The lines to be extracted run from the start of the listing through the line containing "华为系5G芯片目前不支持毫米"; copy them exactly and nothing else.

--------------------------------

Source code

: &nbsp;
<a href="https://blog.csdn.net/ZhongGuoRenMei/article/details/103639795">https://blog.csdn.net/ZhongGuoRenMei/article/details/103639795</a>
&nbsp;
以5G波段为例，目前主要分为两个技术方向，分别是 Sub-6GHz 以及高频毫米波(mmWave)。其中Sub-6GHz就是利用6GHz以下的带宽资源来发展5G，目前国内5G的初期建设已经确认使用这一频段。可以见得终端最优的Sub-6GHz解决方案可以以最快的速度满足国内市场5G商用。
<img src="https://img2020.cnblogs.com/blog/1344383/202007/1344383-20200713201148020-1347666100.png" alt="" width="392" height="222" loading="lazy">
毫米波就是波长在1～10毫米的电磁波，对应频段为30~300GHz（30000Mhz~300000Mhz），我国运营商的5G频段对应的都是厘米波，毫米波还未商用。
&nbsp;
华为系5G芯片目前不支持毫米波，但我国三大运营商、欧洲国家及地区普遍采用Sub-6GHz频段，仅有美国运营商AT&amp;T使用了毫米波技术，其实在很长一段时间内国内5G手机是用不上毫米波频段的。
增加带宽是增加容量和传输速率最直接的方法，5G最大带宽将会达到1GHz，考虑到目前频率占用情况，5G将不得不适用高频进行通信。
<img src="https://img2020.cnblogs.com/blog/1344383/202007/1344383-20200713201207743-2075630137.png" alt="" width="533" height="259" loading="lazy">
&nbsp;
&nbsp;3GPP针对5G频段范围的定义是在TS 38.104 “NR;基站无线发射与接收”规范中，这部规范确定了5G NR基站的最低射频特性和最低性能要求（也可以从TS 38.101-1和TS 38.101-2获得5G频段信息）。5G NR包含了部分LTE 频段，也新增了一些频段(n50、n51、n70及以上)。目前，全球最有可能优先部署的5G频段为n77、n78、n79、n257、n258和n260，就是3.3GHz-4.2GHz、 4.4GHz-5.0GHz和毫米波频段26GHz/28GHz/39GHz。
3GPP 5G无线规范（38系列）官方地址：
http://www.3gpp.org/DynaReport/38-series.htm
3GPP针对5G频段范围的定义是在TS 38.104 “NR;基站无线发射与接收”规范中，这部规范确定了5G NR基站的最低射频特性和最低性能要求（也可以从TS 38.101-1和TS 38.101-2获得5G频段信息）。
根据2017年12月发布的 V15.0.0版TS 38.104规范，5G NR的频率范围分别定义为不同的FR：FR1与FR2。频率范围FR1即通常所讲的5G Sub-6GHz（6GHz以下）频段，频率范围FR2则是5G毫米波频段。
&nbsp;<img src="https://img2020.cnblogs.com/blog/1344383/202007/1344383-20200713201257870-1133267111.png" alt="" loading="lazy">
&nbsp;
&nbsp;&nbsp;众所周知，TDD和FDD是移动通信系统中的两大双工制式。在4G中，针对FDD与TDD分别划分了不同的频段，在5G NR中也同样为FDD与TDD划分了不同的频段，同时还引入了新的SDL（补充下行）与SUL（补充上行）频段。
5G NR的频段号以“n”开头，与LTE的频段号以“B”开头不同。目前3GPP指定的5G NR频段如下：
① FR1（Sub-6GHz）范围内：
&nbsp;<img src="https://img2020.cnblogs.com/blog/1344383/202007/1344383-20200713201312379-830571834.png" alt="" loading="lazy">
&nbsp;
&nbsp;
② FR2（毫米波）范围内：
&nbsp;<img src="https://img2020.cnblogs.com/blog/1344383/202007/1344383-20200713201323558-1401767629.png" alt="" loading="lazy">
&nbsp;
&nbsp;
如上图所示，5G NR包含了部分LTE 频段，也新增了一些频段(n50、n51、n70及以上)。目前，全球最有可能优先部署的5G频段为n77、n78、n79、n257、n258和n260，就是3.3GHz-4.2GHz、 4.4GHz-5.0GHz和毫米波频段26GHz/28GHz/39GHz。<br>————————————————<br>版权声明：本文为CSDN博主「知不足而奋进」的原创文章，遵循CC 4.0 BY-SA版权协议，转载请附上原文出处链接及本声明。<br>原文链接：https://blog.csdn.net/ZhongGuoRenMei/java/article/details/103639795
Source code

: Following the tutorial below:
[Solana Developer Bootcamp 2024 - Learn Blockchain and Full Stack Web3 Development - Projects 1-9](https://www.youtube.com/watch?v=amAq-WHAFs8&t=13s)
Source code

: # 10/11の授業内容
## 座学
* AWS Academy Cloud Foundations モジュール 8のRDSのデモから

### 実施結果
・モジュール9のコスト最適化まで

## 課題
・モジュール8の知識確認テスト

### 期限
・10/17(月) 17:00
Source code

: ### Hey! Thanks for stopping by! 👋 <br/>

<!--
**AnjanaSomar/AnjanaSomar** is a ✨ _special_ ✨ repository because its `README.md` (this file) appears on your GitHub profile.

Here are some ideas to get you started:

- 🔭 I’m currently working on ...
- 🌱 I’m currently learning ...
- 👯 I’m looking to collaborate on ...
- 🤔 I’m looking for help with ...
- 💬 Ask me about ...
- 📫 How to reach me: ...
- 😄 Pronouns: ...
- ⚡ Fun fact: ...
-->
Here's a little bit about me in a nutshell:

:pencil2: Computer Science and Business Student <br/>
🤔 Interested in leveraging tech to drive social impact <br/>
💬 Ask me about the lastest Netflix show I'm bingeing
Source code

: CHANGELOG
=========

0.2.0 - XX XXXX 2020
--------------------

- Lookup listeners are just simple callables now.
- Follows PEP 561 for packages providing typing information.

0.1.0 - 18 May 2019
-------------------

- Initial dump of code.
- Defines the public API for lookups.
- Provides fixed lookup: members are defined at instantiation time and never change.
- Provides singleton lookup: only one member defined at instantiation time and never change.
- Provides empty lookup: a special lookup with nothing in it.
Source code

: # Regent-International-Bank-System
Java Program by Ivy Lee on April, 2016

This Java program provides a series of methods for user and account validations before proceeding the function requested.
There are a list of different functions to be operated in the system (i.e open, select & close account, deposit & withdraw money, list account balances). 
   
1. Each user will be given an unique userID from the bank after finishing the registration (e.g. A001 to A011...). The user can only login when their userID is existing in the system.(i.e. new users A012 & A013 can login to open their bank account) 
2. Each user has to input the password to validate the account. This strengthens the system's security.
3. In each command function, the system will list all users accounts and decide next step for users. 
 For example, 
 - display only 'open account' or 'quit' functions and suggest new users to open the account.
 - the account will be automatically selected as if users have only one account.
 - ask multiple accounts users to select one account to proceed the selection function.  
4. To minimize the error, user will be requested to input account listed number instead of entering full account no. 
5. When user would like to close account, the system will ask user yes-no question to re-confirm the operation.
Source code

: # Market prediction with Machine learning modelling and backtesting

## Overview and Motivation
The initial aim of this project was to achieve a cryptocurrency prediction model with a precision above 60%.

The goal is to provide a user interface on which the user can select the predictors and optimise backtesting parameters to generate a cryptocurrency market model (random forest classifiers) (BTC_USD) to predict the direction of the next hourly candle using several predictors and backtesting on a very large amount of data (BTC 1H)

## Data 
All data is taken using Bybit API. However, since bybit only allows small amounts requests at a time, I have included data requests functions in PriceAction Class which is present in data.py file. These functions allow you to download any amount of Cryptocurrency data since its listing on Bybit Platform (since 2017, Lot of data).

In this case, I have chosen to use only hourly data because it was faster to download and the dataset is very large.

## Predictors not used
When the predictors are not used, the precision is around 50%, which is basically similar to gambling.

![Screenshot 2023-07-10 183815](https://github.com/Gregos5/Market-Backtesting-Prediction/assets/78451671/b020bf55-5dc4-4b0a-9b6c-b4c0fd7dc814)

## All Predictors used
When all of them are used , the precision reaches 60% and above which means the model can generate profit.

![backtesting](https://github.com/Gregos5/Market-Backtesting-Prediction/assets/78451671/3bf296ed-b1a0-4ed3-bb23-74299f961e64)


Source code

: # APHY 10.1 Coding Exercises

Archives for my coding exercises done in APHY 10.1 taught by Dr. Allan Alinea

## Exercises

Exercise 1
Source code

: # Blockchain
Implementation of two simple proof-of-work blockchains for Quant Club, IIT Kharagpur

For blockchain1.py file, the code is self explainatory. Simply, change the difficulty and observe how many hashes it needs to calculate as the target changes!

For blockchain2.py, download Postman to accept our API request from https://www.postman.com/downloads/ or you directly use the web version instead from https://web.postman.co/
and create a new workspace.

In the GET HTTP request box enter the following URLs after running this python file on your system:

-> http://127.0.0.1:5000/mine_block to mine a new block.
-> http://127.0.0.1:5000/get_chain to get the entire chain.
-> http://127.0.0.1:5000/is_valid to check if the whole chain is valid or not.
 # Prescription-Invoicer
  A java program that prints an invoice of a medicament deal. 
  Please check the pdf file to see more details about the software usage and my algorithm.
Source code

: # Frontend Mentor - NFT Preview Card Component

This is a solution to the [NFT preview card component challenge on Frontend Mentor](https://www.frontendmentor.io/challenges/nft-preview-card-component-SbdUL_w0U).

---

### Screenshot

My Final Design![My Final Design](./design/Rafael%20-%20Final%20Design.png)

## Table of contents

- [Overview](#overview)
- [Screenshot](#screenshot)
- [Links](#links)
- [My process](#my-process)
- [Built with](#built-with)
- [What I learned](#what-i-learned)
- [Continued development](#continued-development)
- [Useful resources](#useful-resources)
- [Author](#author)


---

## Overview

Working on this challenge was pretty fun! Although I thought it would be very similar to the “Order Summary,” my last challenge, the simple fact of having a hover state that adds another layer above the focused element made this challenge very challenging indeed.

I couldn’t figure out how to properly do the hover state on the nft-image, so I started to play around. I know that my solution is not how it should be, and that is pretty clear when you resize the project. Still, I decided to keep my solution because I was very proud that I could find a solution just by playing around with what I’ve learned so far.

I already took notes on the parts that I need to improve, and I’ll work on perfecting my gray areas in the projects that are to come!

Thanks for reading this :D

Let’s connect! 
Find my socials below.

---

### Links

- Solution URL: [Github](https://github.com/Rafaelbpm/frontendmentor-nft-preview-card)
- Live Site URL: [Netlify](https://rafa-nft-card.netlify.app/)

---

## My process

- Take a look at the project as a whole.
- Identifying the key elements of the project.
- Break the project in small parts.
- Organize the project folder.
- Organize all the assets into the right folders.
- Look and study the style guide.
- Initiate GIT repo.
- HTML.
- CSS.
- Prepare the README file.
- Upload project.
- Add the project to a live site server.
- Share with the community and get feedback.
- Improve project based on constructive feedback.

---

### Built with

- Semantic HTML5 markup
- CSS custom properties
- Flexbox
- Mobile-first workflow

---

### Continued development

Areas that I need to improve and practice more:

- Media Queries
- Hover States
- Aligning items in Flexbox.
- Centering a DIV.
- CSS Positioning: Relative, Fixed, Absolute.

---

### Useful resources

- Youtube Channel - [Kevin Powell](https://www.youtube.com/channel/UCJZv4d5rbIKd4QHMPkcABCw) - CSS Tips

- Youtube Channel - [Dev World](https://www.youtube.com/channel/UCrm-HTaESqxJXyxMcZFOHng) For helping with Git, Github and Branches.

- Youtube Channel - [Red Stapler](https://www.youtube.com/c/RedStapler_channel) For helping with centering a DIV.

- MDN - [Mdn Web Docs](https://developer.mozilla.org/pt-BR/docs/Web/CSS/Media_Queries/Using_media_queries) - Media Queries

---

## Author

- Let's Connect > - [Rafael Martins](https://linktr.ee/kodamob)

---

--------------------------------

* Result below *
Source code

: &nbsp;
<a href="https://blog.csdn.net/ZhongGuoRenMei/article/details/103639795">https://blog.csdn.net/ZhongGuoRenMei/article/details/103639795</a>
&nbsp;
以5G波段为例，目前主要分为两个技术方向，分别是 Sub-6GHz 以及高频毫米波(mmWave)。其中Sub-6GHz就是利用6GHz以下的带宽资源来发展5G，目前国内5G的初期建设已经确认使用这一频段。可以见得终端最优的Sub-6GHz解决方案可以以最快的速度满足国内市场5G商用。
<img src="https://img2020.cnblogs.com/blog/1344383/202007/1344383-20200713201148020-1347666100.png" alt="" width="392" height="222" loading="lazy">
毫米波就是波长在1～10毫米的电磁波，对应频段为30~300GHz（30000Mhz~300000Mhz），我国运营商的5G频段对应的都是厘米波，毫米波还未商用。
&nbsp;
华为系5G芯片目前不支持毫米波，但我国三大运营商、欧洲国家及地区普遍采用Sub-6GHz频段，仅有美国运营商AT&amp;T使用了毫米波技术，其实在很长一段时间内国内5G手机是用不上毫米波频段的。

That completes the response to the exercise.